───── Exercise materials ─────

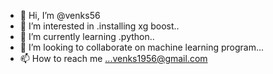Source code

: - 👋 Hi, I’m @venks56
- 👀 I’m interested in .installing  xg boost..
- 🌱 I’m currently learning .python..
- 💞️ I’m looking to collaborate on machine learning  program...
- 📫 How to reach me ...venks1956@gmail.com

<!---
venks56/venks56 is a ✨ special ✨ repository because its `README.md` (this file) appears on your GitHub profile.
You can click the Preview link to take a look at your changes.
--->

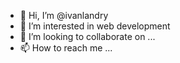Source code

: - 👋 Hi, I’m @ivanlandry
- 👀 I’m interested in web development
- 💞️ I’m looking to collaborate on ...
- 📫 How to reach me ...

<!---
ivanlandry/ivanlandry is a ✨ special ✨ repository because its `README.md` (this file) appears on your GitHub profile.
You can click the Preview link to take a look at your changes.
--->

─────

# [About this task]
Find the string "GitHub" in the listing and copy every line in which it occurs.

# [Output of the exercise]
venks56/venks56 is a ✨ special ✨ repository because its `README.md` (this file) appears on your GitHub profile.
ivanlandry/ivanlandry is a ✨ special ✨ repository because its `README.md` (this file) appears on your GitHub profile.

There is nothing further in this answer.